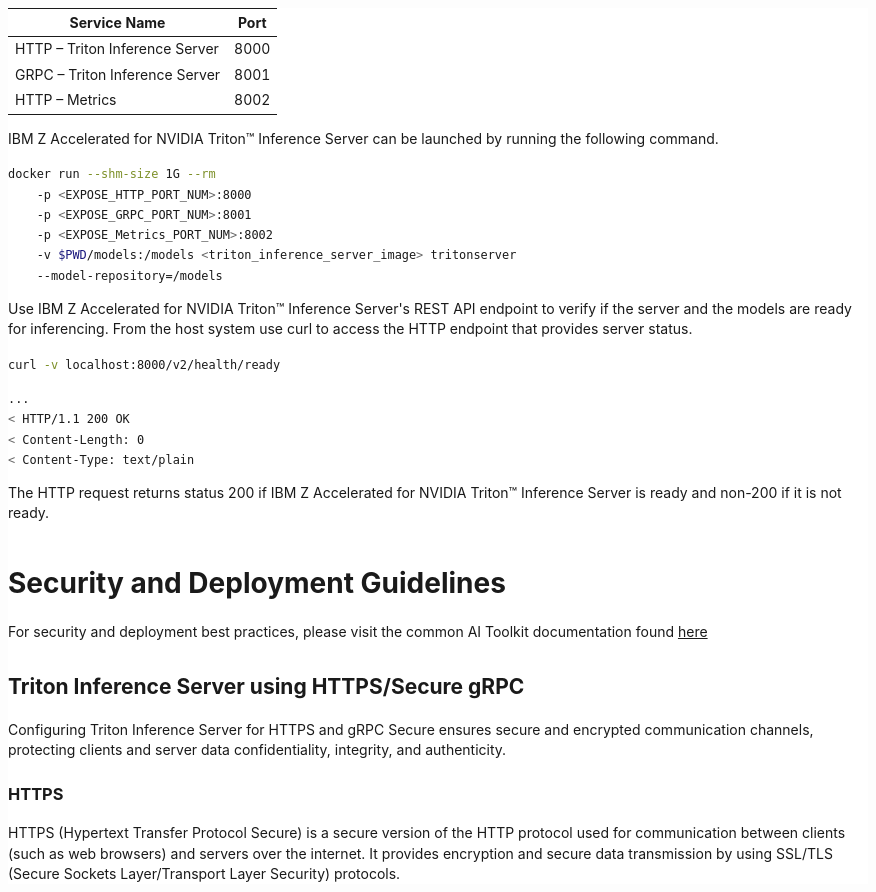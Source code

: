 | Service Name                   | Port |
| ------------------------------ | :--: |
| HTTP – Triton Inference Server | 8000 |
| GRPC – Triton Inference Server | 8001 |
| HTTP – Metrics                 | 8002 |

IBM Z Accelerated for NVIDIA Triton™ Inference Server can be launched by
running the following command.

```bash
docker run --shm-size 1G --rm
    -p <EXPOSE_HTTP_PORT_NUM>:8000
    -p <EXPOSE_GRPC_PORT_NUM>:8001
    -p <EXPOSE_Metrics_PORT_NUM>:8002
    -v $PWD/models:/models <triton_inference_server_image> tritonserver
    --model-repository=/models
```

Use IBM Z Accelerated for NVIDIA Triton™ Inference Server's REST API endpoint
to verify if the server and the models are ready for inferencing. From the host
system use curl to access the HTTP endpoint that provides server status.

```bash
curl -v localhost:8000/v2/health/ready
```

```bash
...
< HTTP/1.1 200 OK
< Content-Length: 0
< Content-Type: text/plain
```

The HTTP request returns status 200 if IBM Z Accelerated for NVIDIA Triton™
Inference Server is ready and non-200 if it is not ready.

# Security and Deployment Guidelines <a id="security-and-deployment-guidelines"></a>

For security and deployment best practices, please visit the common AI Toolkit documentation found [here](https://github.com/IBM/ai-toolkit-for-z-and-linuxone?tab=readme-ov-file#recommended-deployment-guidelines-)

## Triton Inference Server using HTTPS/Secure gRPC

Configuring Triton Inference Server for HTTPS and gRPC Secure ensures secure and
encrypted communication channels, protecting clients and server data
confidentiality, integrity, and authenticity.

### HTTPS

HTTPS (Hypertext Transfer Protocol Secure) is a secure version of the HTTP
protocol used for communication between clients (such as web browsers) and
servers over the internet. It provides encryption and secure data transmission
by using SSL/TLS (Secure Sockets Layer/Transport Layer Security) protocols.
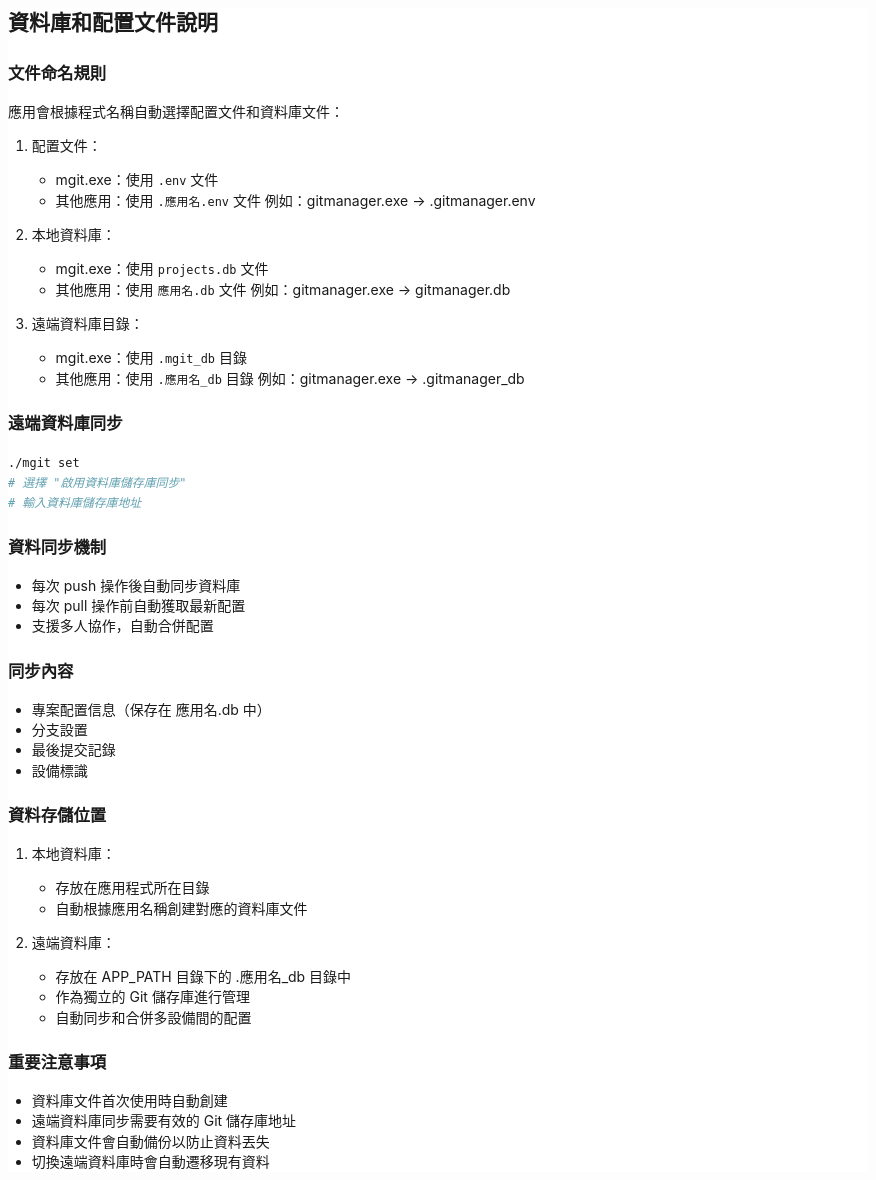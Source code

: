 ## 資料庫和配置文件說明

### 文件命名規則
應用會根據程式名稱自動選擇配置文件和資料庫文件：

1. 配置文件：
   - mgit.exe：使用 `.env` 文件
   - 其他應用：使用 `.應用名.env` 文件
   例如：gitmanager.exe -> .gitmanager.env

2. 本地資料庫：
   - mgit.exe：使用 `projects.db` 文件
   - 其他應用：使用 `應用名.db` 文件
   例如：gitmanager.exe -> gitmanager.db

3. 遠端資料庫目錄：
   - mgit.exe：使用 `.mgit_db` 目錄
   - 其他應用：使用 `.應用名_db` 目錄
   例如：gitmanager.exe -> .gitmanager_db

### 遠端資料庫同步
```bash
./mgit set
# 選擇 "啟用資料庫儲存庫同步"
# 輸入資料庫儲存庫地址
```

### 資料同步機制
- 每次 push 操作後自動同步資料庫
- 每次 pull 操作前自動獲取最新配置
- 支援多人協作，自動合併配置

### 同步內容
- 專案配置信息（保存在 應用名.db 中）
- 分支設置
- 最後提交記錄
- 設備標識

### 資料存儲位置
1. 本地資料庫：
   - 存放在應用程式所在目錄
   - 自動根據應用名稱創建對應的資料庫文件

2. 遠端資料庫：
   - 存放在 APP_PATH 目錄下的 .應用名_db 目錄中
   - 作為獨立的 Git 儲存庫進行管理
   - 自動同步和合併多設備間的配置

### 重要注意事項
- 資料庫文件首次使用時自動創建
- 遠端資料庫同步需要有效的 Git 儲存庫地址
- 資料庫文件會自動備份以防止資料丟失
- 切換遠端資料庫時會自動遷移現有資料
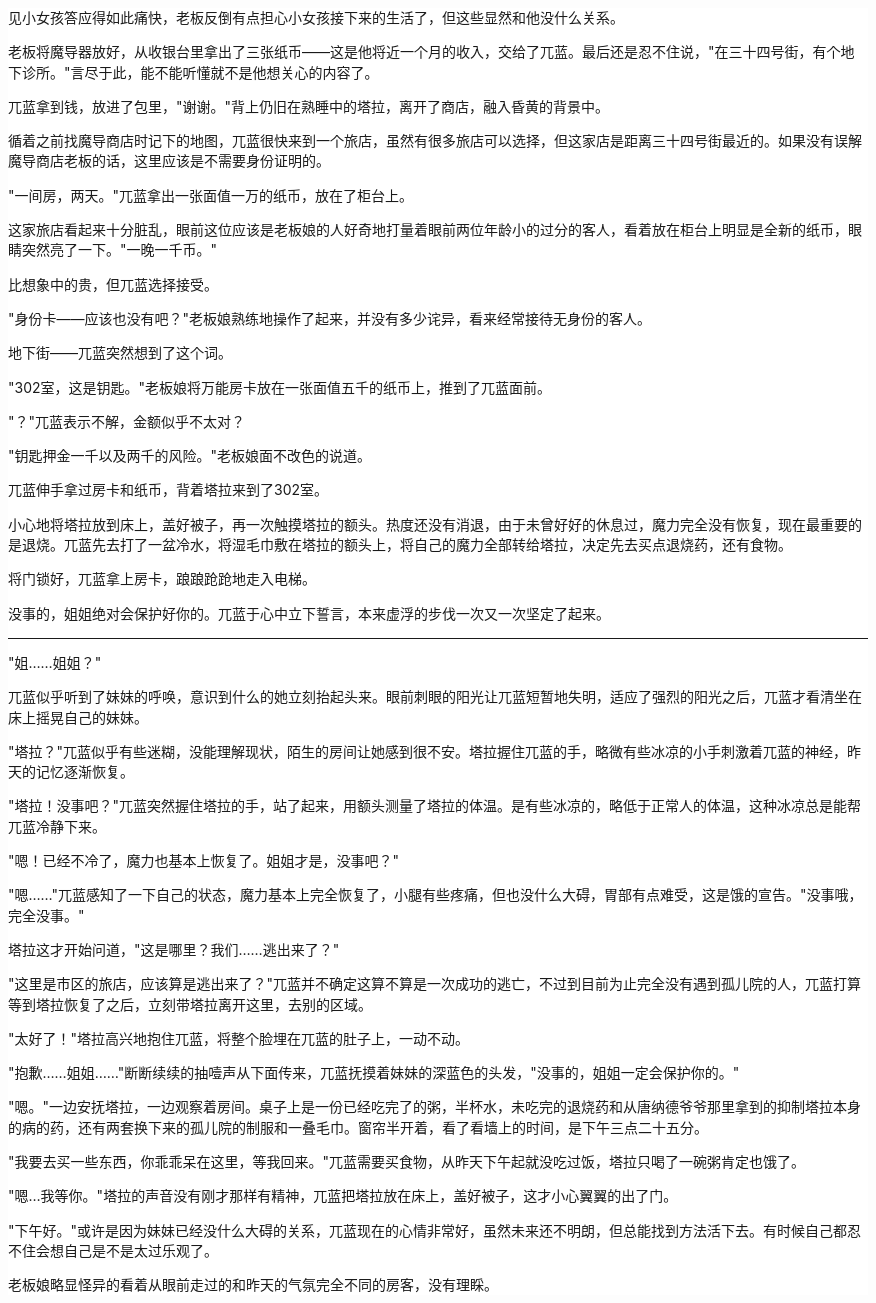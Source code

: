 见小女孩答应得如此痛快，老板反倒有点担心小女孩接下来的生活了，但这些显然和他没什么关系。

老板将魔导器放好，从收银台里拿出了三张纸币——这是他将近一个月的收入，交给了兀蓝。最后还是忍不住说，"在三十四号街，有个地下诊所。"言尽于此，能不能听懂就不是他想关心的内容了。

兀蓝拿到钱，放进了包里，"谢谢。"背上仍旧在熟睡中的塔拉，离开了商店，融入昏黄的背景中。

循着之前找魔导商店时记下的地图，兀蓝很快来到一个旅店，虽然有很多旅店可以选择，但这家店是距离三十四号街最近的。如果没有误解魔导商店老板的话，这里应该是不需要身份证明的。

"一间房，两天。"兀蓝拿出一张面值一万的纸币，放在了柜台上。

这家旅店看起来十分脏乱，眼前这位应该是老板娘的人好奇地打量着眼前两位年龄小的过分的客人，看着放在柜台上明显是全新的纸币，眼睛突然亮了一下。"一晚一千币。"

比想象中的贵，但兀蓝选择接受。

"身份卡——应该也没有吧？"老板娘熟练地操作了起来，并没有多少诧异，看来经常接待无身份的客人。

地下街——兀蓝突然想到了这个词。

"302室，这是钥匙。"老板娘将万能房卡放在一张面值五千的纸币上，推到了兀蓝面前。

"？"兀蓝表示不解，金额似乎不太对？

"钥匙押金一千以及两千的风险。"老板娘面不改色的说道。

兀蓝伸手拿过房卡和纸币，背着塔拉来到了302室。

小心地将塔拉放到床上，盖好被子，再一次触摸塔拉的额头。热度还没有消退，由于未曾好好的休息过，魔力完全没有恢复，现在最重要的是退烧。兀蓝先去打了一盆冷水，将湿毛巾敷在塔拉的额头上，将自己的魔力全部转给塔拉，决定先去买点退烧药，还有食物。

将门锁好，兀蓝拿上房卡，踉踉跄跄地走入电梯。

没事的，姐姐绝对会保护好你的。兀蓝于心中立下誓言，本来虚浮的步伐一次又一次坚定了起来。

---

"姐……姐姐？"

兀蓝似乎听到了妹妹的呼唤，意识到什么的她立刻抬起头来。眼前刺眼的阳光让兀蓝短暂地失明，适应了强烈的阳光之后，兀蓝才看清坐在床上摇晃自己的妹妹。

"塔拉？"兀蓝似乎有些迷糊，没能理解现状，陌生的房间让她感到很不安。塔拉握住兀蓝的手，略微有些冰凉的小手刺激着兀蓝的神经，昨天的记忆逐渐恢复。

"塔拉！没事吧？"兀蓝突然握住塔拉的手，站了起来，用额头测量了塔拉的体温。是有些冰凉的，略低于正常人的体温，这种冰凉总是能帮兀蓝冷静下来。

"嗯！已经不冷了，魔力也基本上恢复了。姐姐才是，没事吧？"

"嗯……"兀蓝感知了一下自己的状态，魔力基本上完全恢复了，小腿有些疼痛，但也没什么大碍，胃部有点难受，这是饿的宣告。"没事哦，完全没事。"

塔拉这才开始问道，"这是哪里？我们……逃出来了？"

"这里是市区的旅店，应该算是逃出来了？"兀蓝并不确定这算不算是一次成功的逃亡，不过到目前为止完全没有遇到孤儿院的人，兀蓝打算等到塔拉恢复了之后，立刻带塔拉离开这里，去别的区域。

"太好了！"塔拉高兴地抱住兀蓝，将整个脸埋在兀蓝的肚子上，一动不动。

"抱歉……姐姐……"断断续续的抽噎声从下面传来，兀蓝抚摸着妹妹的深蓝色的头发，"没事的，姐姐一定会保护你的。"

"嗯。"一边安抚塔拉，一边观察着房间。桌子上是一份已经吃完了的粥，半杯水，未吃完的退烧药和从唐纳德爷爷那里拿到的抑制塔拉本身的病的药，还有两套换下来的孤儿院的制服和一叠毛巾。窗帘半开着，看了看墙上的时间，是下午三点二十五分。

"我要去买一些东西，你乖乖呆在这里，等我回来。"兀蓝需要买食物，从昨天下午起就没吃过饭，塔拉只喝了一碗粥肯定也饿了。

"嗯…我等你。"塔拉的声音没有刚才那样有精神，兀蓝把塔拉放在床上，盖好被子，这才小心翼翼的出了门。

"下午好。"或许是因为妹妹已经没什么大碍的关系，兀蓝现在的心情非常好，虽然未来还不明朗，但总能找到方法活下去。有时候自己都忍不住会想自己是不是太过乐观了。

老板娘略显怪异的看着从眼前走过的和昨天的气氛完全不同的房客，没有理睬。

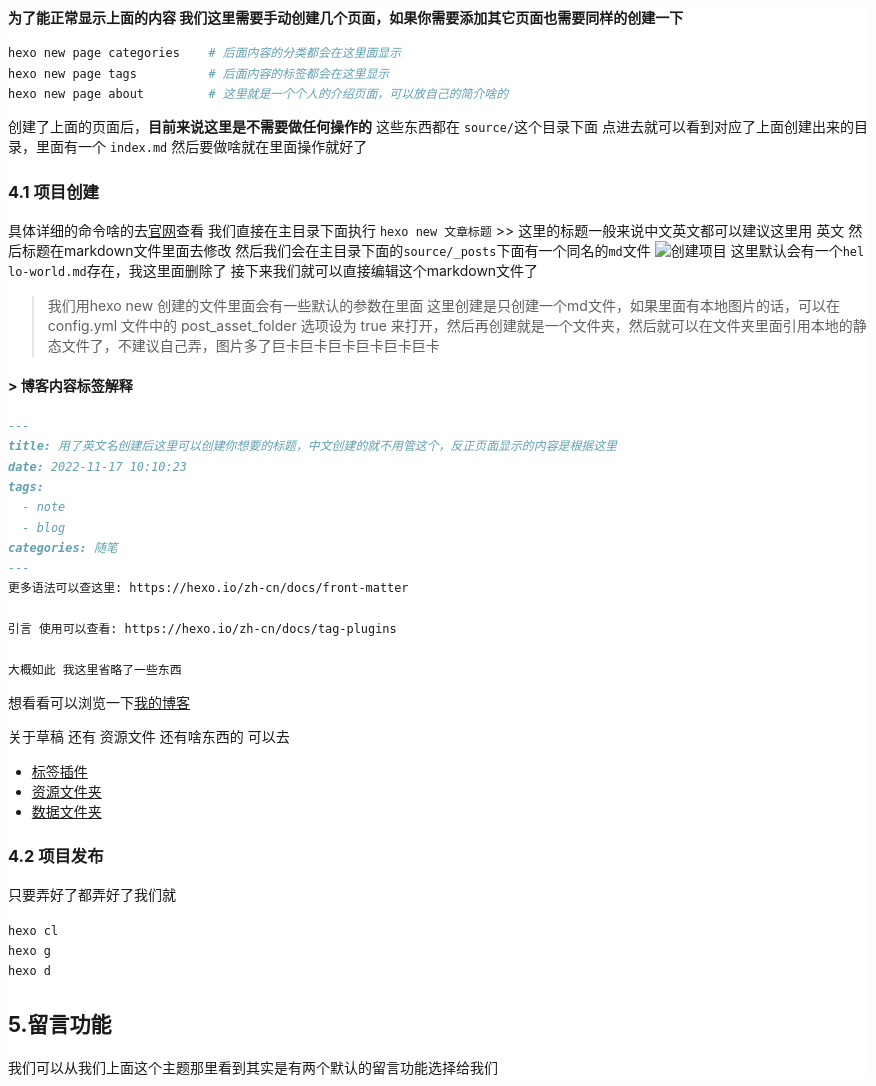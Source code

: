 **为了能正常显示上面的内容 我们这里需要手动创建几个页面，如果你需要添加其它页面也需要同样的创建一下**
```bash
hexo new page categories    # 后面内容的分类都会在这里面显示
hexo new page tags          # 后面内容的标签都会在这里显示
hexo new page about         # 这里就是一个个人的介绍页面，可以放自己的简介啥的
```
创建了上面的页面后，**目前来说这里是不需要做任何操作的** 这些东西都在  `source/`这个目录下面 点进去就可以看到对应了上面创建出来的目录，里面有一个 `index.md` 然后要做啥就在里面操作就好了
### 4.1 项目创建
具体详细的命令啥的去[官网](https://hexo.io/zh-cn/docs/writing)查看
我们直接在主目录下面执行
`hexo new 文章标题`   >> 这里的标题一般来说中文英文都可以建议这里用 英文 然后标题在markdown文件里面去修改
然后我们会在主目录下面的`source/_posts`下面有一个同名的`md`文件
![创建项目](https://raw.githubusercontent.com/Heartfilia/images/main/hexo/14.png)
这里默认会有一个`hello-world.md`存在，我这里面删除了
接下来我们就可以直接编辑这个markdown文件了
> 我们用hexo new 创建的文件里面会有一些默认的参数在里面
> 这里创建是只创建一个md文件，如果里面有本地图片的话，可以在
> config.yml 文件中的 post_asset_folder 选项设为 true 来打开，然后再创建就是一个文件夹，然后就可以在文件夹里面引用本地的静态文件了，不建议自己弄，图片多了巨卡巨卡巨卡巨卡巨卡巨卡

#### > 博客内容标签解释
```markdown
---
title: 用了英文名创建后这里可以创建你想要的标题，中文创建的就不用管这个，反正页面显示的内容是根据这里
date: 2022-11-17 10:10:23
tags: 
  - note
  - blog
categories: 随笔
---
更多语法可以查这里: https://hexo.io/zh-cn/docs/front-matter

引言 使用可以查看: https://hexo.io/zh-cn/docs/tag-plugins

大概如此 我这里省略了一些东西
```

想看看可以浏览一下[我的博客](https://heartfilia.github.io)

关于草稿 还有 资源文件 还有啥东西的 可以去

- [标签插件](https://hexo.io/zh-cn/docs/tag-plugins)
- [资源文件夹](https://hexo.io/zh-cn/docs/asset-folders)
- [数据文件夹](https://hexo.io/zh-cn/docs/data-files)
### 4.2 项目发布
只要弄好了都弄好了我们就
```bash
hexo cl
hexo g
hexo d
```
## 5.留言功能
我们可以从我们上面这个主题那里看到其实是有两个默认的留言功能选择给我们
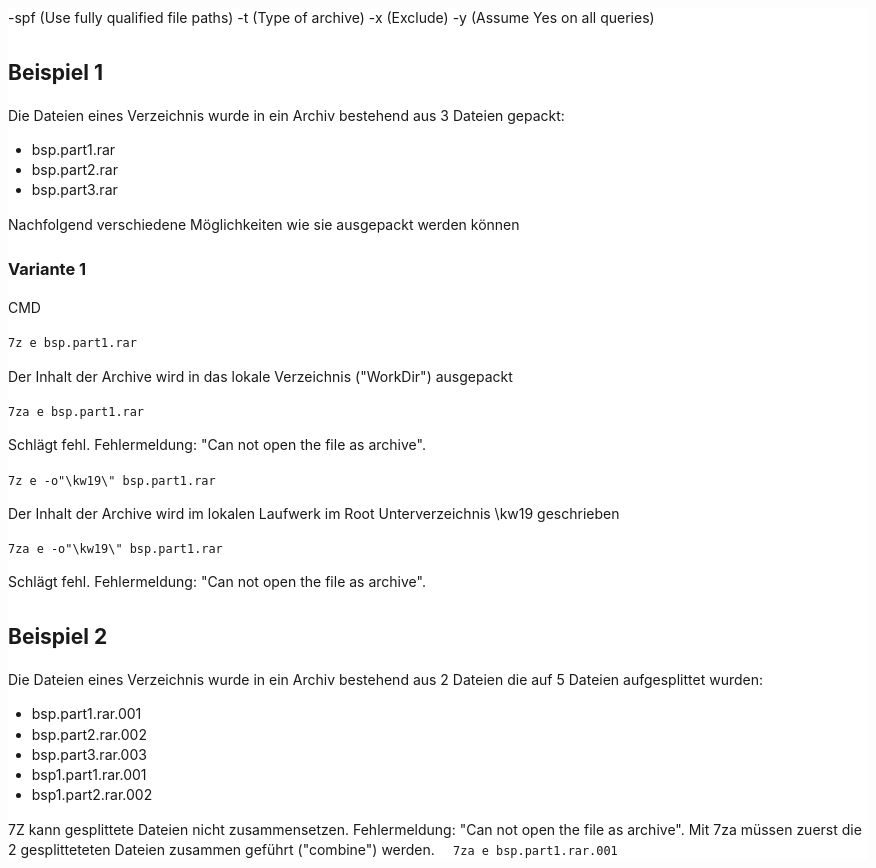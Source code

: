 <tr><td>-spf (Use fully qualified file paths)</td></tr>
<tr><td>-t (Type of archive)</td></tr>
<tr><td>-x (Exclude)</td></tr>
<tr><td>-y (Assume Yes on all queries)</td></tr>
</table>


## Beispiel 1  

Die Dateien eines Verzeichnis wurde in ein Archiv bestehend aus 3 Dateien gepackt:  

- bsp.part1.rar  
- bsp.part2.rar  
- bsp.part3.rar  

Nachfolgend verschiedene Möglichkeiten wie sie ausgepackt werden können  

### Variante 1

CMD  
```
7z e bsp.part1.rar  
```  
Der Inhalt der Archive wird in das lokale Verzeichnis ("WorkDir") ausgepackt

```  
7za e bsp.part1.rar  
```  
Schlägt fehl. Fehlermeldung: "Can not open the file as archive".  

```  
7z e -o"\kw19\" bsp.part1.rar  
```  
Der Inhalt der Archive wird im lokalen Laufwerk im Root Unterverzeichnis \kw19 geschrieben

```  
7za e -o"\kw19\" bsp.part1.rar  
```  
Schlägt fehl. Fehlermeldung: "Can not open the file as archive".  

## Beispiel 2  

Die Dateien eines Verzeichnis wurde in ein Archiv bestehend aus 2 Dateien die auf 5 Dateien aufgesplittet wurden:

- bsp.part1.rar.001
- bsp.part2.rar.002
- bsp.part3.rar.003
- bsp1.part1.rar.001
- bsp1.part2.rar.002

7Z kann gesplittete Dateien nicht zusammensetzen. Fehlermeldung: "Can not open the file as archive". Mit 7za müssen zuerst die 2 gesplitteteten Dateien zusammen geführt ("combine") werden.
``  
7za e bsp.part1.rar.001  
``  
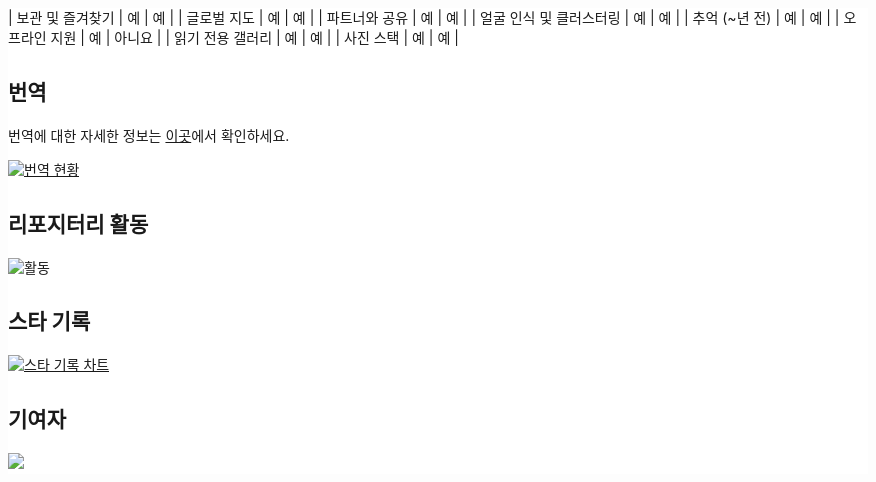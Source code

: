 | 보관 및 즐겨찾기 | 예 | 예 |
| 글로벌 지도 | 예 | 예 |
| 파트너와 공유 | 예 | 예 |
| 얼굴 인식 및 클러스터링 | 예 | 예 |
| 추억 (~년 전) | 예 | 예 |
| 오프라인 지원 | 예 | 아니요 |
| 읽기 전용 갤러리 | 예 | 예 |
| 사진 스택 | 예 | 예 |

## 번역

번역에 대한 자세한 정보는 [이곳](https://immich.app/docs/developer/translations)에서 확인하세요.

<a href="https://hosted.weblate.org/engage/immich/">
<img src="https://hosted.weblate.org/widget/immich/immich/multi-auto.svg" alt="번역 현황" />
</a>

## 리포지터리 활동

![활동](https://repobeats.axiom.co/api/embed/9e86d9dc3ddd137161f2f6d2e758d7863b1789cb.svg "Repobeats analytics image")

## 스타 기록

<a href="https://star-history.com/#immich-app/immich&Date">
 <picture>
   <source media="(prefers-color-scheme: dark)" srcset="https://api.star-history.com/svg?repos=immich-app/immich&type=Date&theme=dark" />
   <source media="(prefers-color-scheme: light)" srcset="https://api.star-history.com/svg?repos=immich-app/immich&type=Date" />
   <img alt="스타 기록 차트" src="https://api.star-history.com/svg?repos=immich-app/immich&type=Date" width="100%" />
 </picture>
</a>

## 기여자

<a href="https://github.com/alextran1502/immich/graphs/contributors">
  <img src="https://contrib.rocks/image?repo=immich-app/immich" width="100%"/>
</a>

## What you are asked to do
Would you retype the lines above from the one with "system use curl" down to the one with "For security and", word for word, both ends included and no other lines?

## Result below
system use curl to access the HTTP endpoint that provides server status.

```bash
curl -v localhost:8000/v2/health/ready
```

```bash
...
< HTTP/1.1 200 OK
< Content-Length: 0
< Content-Type: text/plain
```

The HTTP request returns status 200 if IBM Z Accelerated for NVIDIA Triton™
Inference Server is ready and non-200 if it is not ready.

# Security and Deployment Guidelines <a id="security-and-deployment-guidelines"></a>

For security and deployment best practices, please visit the common AI Toolkit documentation found [here](https://github.com/IBM/ai-toolkit-for-z-and-linuxone?tab=readme-ov-file#recommended-deployment-guidelines-)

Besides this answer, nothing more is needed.